2. What outreach and programs has the Israeli government and its agencies undertaken in concert with the Ethiopian Israeli community to assess, reduce and eliminate ongoing disparities?
In addition to our concern regarding Ethiopian Israelis, we remain concerned for the welfare of African migrants who have sought asylum in Israel, those who remain in detention camps, and those who face deportation or have been removed from Israel.
We acknowledge that population movements across the globe pose significant challenges to receiving nations, including our own. CBC members have been active in condemning U.S. policies on the inhumane treatment of migrants attempting to seek asylum here, and will continue to do so in the strongest possible terms. Nonetheless, as noted at the beginning of this letter, the CBC has taken a decades-long interest in the wellbeing of those of African descent all over the world. The Office of the United Nations High Commissioner on Refugees (UNCHR) has raised concerns that migrants in Israel “have not found adequate safety or a durable solution to their plight and that many have subsequently attempted dangerous onward movements within Africa or to Europe.” Press and nonprofit organizations have reported that migrants are not granted a legal path to seek asylum or temporary protected status, nor adequate opportunities for legal employment. Even more alarming are reports that migrants are vulnerable to human traffickers and can become trapped in a cycle of abuse after their departure from Israel. Several reports state that African migrants are being sent to third countries for resettlement without adequate regard to their safety in the new country.
Even if they are allowed into Israel proper and gain employment while awaiting a decision on their cases, press reports indicate that migrants’ wages are subject to a twenty percent “tax,” with that amount only available to the migrant on departure from the country.
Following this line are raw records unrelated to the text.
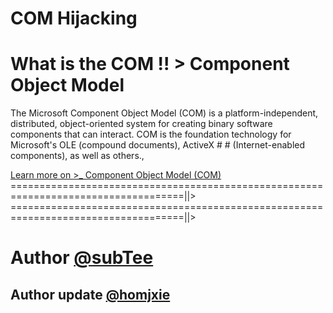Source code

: # COM Hijacking 
#  What is the COM !! > Component Object Model

  The Microsoft Component Object Model (COM) is a platform-independent, distributed, object-oriented system for creating binary 
  software components that can interact. COM is the foundation technology for Microsoft's OLE (compound documents), ActiveX # #  (Internet-enabled components), as well as others.,

[Learn more on >_ Component Object Model (COM)](https://msdn.microsoft.com/en-us/library/windows/desktop/ms694363%28v=vs.85%29.aspx)
====================================================================================||> ====================================================================================||>
# Author [@subTee](https://twitter.com/subTee)
## Author update [@homjxie](https://twitter.com/homjxi0e)
 
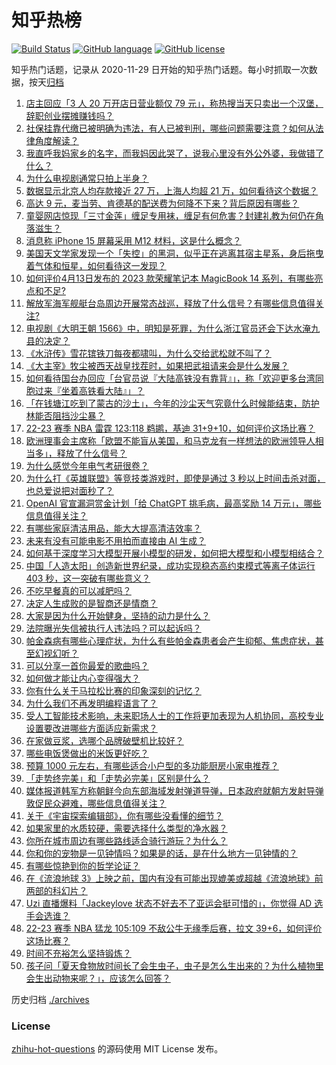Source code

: # 知乎热榜
[![Build Status](https://github.com/ToWeLong/zhihu-hot-questions/workflows/CI/badge.svg)](https://github.com/ToWeLong/zhihu-hot-questions/actions)
[![GitHub language](https://img.shields.io/badge/language-golang-orange.svg)](https://golang.org/)
[![GitHub license](https://img.shields.io/github/license/ToWeLong/zhihu-hot-questions)](https://github.com/ToWeLong/zhihu-hot-questions/blob/main/LICENSE)

知乎热门话题，记录从 2020-11-29 日开始的知乎热门话题。每小时抓取一次数据，按天[归档](./archives)

<!-- BEGIN -->

1. [店主回应「3 人 20 万开店日营业额仅 79 元」，称热搜当天只卖出一个汉堡，辞职创业摆摊赚钱吗？](https://www.zhihu.com/question/595123321)
1. [社保挂靠代缴已被明确为违法，有人已被判刑，哪些问题需要注意？如何从法律角度解读？](https://www.zhihu.com/question/595291156)
1. [我直呼我妈家乡的名字，而我妈因此哭了，说我心里没有外公外婆，我做错了什么？](https://www.zhihu.com/question/594524777)
1. [为什么电视剧通常只拍上半身？](https://www.zhihu.com/question/525029164)
1. [数据显示北京人均存款接近 27 万，上海人均超 21 万，如何看待这个数据？](https://www.zhihu.com/question/595206992)
1. [高达 9 元，麦当劳、肯德基的配送费为何降不下来？背后原因有哪些？](https://www.zhihu.com/question/595324066)
1. [童婴网店惊现「三寸金莲」缠足专用袜，缠足有何危害？封建礼教为何仍在角落滋生？](https://www.zhihu.com/question/595131643)
1. [消息称 iPhone 15 屏幕采用 M12 材料，这是什么概念？](https://www.zhihu.com/question/594932513)
1. [美国天文学家发现一个「失控」的黑洞，似乎正在逃离其宿主星系，身后拖曳着气体和恒星，如何看待这一发现？](https://www.zhihu.com/question/595291582)
1. [如何评价4月13日发布的 2023 款荣耀笔记本 MagicBook 14 系列，有哪些亮点和不足?](https://www.zhihu.com/question/595332081)
1. [解放军海军舰艇台岛周边开展常态战巡，释放了什么信号？有哪些信息值得关注?](https://www.zhihu.com/question/595007915)
1. [电视剧《大明王朝 1566》中，明知是死罪，为什么浙江官员还会下达水淹九县的决定？](https://www.zhihu.com/question/590089375)
1. [《水浒传》雪花镔铁刀每夜都啸叫，为什么交给武松就不叫了？](https://www.zhihu.com/question/500764705)
1. [《大主宰》牧尘被西天战皇找茬时，如果把武祖请来会是什么发展？](https://www.zhihu.com/question/594960681)
1. [如何看待国台办回应「台官员说『大陆高铁没有靠背』」，称「欢迎更多台湾同胞过来『坐着高铁看大陆』」？](https://www.zhihu.com/question/595099815)
1. [「在钱塘江吃到了蒙古的沙土」，今年的沙尘天气究竟什么时候能结束，防护林能否阻挡沙尘暴？](https://www.zhihu.com/question/595310220)
1. [22-23 赛季 NBA 雷霆 123:118 鹈鹕，基迪 31+9+10，如何评价这场比赛？](https://www.zhihu.com/question/595293530)
1. [欧洲理事会主席称「欧盟不能盲从美国，和马克龙有一样想法的欧洲领导人相当多」，释放了什么信号？](https://www.zhihu.com/question/595132786)
1. [为什么感觉今年电气考研很卷？](https://www.zhihu.com/question/446447055)
1. [为什么打《英雄联盟》等竞技类游戏时，即使是通过 3 秒以上时间击杀对面，也总爱说把对面秒了？](https://www.zhihu.com/question/588814331)
1. [OpenAI 官宣漏洞赏金计划「给 ChatGPT 挑毛病，最高奖励 14 万元」，哪些信息值得关注？](https://www.zhihu.com/question/595095500)
1. [有哪些家庭清洁用品，能大大提高清洁效率？](https://www.zhihu.com/question/464512840)
1. [未来有没有可能电影不用拍而直接由 AI 生成？](https://www.zhihu.com/question/594801424)
1. [如何基于深度学习大模型开展小模型的研发，如何把大模型和小模型相结合？](https://www.zhihu.com/question/594938636)
1. [中国「人造太阳」创造新世界纪录，成功实现稳态高约束模式等离子体运行 403 秒，这一突破有哪些意义？](https://www.zhihu.com/question/595299535)
1. [不吃早餐真的可以减肥吗？](https://www.zhihu.com/question/584109574)
1. [决定人生成败的是智商还是情商？](https://www.zhihu.com/question/594523144)
1. [大家是因为什么开始健身，坚持的动力是什么？](https://www.zhihu.com/question/594724869)
1. [法院曝光失信被执行人违法吗？可以起诉吗？](https://www.zhihu.com/question/594055723)
1. [帕金森病有哪些心理症状，为什么有些帕金森患者会产生抑郁、焦虑症状，甚至幻视幻听？](https://www.zhihu.com/question/595025307)
1. [可以分享一首你最爱的歌曲吗？](https://www.zhihu.com/question/595201143)
1. [如何做才能让内心变得强大？](https://www.zhihu.com/question/588805505)
1. [你有什么关于马拉松比赛的印象深刻的记忆？](https://www.zhihu.com/question/593680919)
1. [为什么我们不再发明编程语言了？](https://www.zhihu.com/question/593462158)
1. [受人工智能技术影响，未来职场人士的工作将更加表现为人机协同，高校专业设置要改进哪些方面适应新需求？](https://www.zhihu.com/question/595245357)
1. [在家做豆浆，选哪个品牌破壁机比较好？](https://www.zhihu.com/question/591285118)
1. [哪些电饭煲做出的米饭更好吃？](https://www.zhihu.com/question/591285347)
1. [预算 1000 元左右，有哪些适合小户型的多功能厨房小家电推荐？](https://www.zhihu.com/question/591687791)
1. [「走势终完美」和「走势必完美」区别是什么？](https://www.zhihu.com/question/594530811)
1. [媒体报道韩军方称朝鲜今向东部海域发射弹道导弹，日本政府就朝方发射导弹敦促民众避难，哪些信息值得关注？](https://www.zhihu.com/question/595292327)
1. [关于《宇宙探索编辑部》，你有哪些没看懂的细节？](https://www.zhihu.com/question/593461777)
1. [如果家里的水质较硬，需要选择什么类型的净水器？](https://www.zhihu.com/question/592802404)
1. [你所在城市周边有哪些路线适合骑行游玩？为什么？](https://www.zhihu.com/question/592317634)
1. [你和你的宠物是一见钟情吗？如果是的话，是在什么地方一见钟情的？](https://www.zhihu.com/question/591087423)
1. [有哪些惊艳到你的哲学论证？](https://www.zhihu.com/question/587082541)
1. [在《流浪地球 3》上映之前，国内有没有可能出现媲美或超越《流浪地球》前两部的科幻片？](https://www.zhihu.com/question/594534591)
1. [Uzi 直播爆料「Jackeylove 状态不好去不了亚运会挺可惜的」，你觉得 AD 选手会选谁？](https://www.zhihu.com/question/595137383)
1. [22-23 赛季 NBA 猛龙 105:109 不敌公牛无缘季后赛，拉文 39+6，如何评价这场比赛？](https://www.zhihu.com/question/595282426)
1. [时间不充裕怎么坚持锻炼？](https://www.zhihu.com/question/594610229)
1. [孩子问「夏天食物放时间长了会生虫子，虫子是怎么生出来的？为什么植物里会生出动物来呢？」，应该怎么回答？](https://www.zhihu.com/question/542497236)

<!-- END -->

历史归档 [./archives](./archives)


### License
[zhihu-hot-questions](https://github.com/towelong/zhihu-hot-questions) 的源码使用 MIT License 发布。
This reportedly has the effect of trapping migrants in entrenched poverty. The U.S. State Department has called on Israel to repeal this “deposit law” and further noted that the law “significantly increases vulnerabilities to trafficking” among African migrants. Again, we seek to learn:
3. What steps is the Israeli government taking to combat vulnerability of migrants to trafficking and/or abuse when deported or resettled in a third country?
4. What is the Israeli government’s response to the concern expressed by the U.S. State Department about the deposit tax on migrant wages? We would appreciate statistics and details on the implementation of this tax.
Several Jewish Americans and prominent Jewish leaders, including academics, authors, artists, and rabbis have joined their Israeli counterparts in urging the Israeli government to change its highly restrictive laws regarding African migrants. The Anti-Defamation League and Hebrew Immigrant Aid Society have publicly written to the Office of the Prime Minister expressing their concern with the planned removal of African migrants. We share their concerns and urge Israel to amend its immigration policy towards African migrants.
We look forward to hearing from you regarding these important matters.